The Rockingham Gazette, widely read in Exeter, was simply glad the election was over. “Unless the spirit of controversy should subside, this four years’ war will hardly be closed, before another of equal duration and equal inveteracy, will begin.”

Jackson began his 1828 campaign shortly after Adams 1825 inauguration. Allying himself with Martin Van Buren of New York, he began shoring up his support in the north. Adams wasn’t particularly popular, so any mud-slinging that came his way tended to stick. He was accused of acting as a pimp to Tsar Alexander I during his time in Russia. His patrician values were played up to an electorate that was suspicious of the eastern merchant class. Jackson had tremendous appeal to the rural population. He was, after all, a war hero. His frequent duels and impetuous temperament were lambasted in the press by Adams supporters, but it was the publication by John Binns of Philadelphia of the famous ‘coffin handbills’ that would move the campaign to its lowest levels. The copy in the Exeter archives describes the execution of six militiamen during the Creek War. Whether their courts martial were legal or their executions humane, the document starkly describes how they were made to kneel on their coffins as the firing squad carried out the verdict. Jackson had signed the execution orders just after he’d been victorious at the Battle of New Orleans. “His crown of laurels had not yet withered, when blood, the life’s blood of his countrymen, of his fellow soldiers, flowed plentifully by his order,” read the text. “This case is horrible in all its aspects… It is revolting to every feeling of humanity and at war with every acknowledged principle of justice.”

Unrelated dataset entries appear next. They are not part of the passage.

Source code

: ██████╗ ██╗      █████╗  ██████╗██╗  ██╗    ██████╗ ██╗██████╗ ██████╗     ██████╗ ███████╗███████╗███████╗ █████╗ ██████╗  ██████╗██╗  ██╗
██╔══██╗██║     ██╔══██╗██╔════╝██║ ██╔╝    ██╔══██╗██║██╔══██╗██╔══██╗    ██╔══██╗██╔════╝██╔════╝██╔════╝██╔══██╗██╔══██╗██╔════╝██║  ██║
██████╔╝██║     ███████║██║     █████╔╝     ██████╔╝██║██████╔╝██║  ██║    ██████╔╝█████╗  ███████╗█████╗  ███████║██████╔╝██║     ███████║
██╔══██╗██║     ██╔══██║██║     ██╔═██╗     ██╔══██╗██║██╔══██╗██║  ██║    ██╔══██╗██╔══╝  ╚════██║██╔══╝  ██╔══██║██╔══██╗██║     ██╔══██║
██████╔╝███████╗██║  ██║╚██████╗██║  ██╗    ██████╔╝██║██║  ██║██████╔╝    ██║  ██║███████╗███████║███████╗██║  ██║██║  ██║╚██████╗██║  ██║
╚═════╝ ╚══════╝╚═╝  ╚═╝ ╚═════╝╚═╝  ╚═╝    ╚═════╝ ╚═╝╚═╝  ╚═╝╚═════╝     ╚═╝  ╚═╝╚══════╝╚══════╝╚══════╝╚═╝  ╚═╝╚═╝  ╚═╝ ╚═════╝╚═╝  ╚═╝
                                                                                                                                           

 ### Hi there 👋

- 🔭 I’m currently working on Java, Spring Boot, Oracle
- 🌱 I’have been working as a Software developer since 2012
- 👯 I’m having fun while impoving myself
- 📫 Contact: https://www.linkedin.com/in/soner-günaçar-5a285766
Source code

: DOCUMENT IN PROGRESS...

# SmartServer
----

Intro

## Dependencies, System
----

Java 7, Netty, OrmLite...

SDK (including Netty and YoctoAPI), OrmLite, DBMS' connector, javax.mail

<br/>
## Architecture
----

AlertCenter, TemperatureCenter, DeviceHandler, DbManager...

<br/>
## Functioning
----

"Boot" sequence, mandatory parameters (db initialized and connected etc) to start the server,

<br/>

Another of the coffin handbills, not in Exeter’s collections, goes on to relate other Jackson acts of cruelty, including the massacre of Natives in 1814: “these poor wretches were massacred in cold blood, without the least provocation.” After which, he “laid down composedly, and slept upon the field, surrounded by five hundred and seventy dead human carcasses!!!” When morning arrived, “Jackson began again to show his cannibal propensities, by ordering his Bowman to dress a dozen of these Indian bodies for his breakfast, which he devoured without leaving even a fragment.” Jackson was further accused of adultery and his wife of bigamy due to a slight legal kerfluffel forty years earlier. Jackson’s wife, Rachel, had thought herself divorced from her first abusive husband when she married Jackson. The oversight had been quickly corrected, but the mud-slinging accusation gave the impression of Jackson as a complete hick. In reality, he was the wealthiest man in Tennessee with extensive slaveholdings.

Negative campaigning is used, we hear, because it works. It didn’t work, however for John Quincy Adams. New Hampshire supported him, but most of the rest of the country still felt he’d stolen the election of 1824. In that earlier election, the Rockingham Gazette had lamented, “a foreigner, who has traced the progress of the controversy for the last year, through its interminable array of newspapers, hand-bills and pamphlets, could form no other conclusion, than that the people of these States had been seriously discussing the respective merits, and settling the comparative claims to office of gamblers, murderers, swindlers and hang-men.” Add pimps, cannibals and adulterers, and you may just have a perfect assessment of the election of 1828.

Picture: Exeter Historical Society's notorious "coffin handbill" from the archives. Anti-Jackson negative campaign ad from the election of 1828.